Разница между севильским и мадридским периодами Веласкеса становится тем более интересной, что строгая замкнутость его ранней манеры по контрасту с почти импрессионистской свободой его зрелых вещей оптимистически противоречит узаконенной оппозиции демократичности и аристократизма. Ведь первое понятие как будто подразумевает большую раскованность, в то время как придворный этикет должен был бы обязывать к сухости и четкости в выражении своих желаний, мыслей и художественных впечатлений. У Веласкеса же все получается наоборот.
Строгость этикета испанского двора стала образцом для подражания для всех европейских монархов. Людовик XIV, Король-Солнце, славный своими церемониями, позаимствовал сложные ритуалы и придворную иерархию у Испании. Испанская манера была образцом сдержанности для всей Европы, во много раз превосходя бесстрастностью прославившихся своей бесчувственностью английских денди. Испанский костюм, в дальнейшем перенятый итальянцами, англичанами и голландцами, состоял из черной одежды и белых воротника и манжет. Такие одежды можно увидеть на портретах Халса и итальянских мастеров барокко, но для современников это была именно испанская манера одеваться. Северные народы в гораздо большей степени любили пестроту и яркость, и английский двор рядом с испанским пестрил всеми цветами радуги, достаточно сравнить соответствующие портреты XVI века. Для англичан черное было однозначно траурным, для испанцев — повседневной одеждой.
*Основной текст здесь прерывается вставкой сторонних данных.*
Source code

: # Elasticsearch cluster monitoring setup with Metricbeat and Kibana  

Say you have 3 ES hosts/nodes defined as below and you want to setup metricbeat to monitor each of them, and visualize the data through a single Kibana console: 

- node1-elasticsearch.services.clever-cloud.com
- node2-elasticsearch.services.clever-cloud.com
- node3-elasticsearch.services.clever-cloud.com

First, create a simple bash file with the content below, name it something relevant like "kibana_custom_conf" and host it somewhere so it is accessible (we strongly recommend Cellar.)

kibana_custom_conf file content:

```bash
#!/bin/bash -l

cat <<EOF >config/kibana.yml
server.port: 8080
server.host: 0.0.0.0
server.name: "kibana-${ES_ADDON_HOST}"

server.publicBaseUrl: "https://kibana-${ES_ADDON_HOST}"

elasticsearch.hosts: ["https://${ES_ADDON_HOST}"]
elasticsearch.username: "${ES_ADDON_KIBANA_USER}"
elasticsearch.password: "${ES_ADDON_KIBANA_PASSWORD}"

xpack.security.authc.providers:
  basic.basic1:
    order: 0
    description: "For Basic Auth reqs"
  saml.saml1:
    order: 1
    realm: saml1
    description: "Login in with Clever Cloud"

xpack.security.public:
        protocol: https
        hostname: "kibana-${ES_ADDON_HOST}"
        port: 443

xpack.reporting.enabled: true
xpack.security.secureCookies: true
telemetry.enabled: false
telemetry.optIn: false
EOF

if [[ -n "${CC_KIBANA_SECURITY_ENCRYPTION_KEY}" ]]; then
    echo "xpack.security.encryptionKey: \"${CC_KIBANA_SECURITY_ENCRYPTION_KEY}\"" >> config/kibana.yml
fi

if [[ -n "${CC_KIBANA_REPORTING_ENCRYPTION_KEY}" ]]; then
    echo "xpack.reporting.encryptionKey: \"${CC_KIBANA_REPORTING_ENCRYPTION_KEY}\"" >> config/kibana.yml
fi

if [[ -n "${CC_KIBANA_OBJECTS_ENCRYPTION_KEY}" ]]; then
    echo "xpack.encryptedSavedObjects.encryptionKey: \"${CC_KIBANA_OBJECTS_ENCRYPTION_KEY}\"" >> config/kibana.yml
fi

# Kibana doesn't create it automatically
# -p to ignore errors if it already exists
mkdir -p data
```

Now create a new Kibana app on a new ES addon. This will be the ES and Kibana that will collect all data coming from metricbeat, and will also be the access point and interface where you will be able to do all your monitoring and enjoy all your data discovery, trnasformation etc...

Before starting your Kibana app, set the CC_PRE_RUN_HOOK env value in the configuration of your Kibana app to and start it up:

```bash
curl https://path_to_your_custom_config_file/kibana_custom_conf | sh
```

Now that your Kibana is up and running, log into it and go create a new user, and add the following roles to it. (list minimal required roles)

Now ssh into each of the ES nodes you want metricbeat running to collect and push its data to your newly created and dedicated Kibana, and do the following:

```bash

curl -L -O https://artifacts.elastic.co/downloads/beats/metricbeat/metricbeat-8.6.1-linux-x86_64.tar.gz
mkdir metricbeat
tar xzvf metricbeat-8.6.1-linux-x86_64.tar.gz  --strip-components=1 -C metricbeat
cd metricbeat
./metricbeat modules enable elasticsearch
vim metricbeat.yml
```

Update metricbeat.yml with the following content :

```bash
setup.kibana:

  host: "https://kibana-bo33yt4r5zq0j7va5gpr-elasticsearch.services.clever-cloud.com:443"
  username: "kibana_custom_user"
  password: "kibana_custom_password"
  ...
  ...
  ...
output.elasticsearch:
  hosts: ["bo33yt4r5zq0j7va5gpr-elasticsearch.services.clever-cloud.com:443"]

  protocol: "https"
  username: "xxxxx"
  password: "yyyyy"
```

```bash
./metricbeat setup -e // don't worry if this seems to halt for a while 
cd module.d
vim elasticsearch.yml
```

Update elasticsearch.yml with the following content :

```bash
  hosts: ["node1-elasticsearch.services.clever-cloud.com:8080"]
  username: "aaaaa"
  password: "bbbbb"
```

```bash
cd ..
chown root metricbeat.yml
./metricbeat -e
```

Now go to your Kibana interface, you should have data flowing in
Суровость этикета, доходящая до аскетизма, стала характернейшей чертой испанской придворной жизни. Все это вроде бы не вяжется с испанской страстностью и бурностью характера. Но и сейчас турист, путешествующий по средиземноморским курортам, обращает внимание на черные одежды жителей маленьких городков и деревень, немой укор разноцветному кипению пляжной жизни. Строгость костюма и сдержанность в манере, свойственная жителям Средиземноморья, как будто сдерживает внутреннюю страстность.
Дворцовая жизнь с ее регламентом и иерархией является естественным продолжением жизни народа, доведенной до своего рода совершенства. Аристократическая замкнутость гранда роднит его с простолюдином в гораздо большей степени, чем внешняя открытость, и именно это оказывается подлинным испанским демократизмом. Соответственно, законы, царящие в народной среде, оказываются гораздо более строгими, чем придворный этикет. В жанровых работах Веласкеса, получивших название "бодегон", субординация между младшим и старшим и между главным и второстепенным ощутима в большей степени, чем в его придворных портретах. В эрмитажном "Завтраке", также украшающем выставку в Эдинбурге, царит иератичность, похожая на дух вавилонских рельефов.
"Старуха, готовящая яичницу" из Национальной галереи в Эдинбурге — один из лучших "бодегонов" Веласкеса. Жанровый сюжет воспринимается как мифологическая сцена. В последнее время исследователи находят в этой картине множество символических намеков, но даже без изощренных толкований ученых эрудитов ясно, что старуха Веласкеса — прямая родственница античных Парок. Одна из древних богинь судьбы решила поджарить яичницу юному герою. Сосредоточенное лицо мальчика отсылает зрителя к теме выставки — к портрету художника в юности. Склонность к резкой очерченности и законченности южного мышления предстает со всей очевидностью в изображении детского лица. Никакой неоформленности и становления в нем не чувствуется. Мудрость мальчика столь же древнего происхождения, что и способность провидения у древней старухи. Ясный лаконизм раннего Веласкеса, его сознательное самоограничение, столь сильно отличающиеся от свободы зрелого периода, и являются автопортретом севильского художника, представленным на выставке в Эдинбурге.